2.2 KiB
Hole-In-Bin
Objective
This exercise is designed to test your skills and understanding of binary exploitation and reverse engineering. You will need to work through a series of binary exploitation challenges using a provided virtual machine.
Setup
- Download the virtual machine image hole-in-bin.ova. This image contains all the binaries you will need to exploit.
SHA1: 7db09b7a8fdfe25c286561dfa7ca5b50718bd60c
-
Load the virtual machine image into your virtualization software of choice (e.g., VirtualBox, VMWare).
-
Login using the provided credentials (username: user, password: user).

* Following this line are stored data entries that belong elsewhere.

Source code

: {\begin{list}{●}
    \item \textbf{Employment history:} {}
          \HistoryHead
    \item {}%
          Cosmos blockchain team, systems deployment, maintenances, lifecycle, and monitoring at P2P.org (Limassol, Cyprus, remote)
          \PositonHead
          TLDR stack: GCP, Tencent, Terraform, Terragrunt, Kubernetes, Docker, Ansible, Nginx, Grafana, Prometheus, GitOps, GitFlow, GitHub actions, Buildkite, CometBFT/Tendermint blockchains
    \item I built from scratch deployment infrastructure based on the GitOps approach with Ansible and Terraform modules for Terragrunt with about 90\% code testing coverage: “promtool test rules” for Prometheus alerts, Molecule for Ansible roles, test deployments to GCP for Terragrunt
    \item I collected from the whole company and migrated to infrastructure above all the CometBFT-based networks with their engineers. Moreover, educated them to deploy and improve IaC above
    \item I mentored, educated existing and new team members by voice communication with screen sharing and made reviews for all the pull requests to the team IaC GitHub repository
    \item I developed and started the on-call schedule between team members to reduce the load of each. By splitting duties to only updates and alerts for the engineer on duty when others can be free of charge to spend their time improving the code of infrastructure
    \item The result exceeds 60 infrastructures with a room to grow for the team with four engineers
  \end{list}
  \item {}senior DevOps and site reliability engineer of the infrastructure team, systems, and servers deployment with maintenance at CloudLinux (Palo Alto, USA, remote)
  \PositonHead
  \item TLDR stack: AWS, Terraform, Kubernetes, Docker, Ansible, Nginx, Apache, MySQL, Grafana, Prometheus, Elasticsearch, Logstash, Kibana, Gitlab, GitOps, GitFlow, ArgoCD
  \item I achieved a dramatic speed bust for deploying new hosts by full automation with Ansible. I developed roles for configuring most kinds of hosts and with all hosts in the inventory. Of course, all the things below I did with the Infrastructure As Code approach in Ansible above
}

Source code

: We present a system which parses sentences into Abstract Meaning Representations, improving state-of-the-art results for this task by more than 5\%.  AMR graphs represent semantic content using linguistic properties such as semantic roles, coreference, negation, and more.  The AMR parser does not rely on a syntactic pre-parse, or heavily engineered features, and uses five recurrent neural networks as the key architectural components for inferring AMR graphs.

You will set up a new VM in the audit session!
The Challenges
Inside the /opt/hole-in-bin
directory, you will find a set of binaries (ex00 to ex11) that you need to exploit. Each binary presents a unique challenge and will test different aspects of your knowledge about binary exploitation and reverse engineering.
You can find more details in a README.txt
file inside each exercise folder.
Your task is to exploit these binaries, following ethical hacking guidelines.
Using a decompiler is forbidden, use a disassembler instead of it!
- The compiler is used to convert high-level programming language code into machine language code.
- The assembler converts assembly-level language code into machine language code.
⚠️ These methods and tools are for educational purposes only, so that you have a better understanding of how to protect against similar vulnerabilities. You must ensure that you do not attempt any exploit-type activity without the explicit permission of the owner of the machine, system or application. Failure to obtain permission risks breaking the law.
Submission and audit
Files that must be inside your repository:
- A
README.md
file, Which explains all the steps you went through to bypass each exercise. - All tools you use, and any scripts you write.
It's forbidden to use external scripts, in the audit you will be asked different questions about the concepts and the practices of this project, prepare yourself!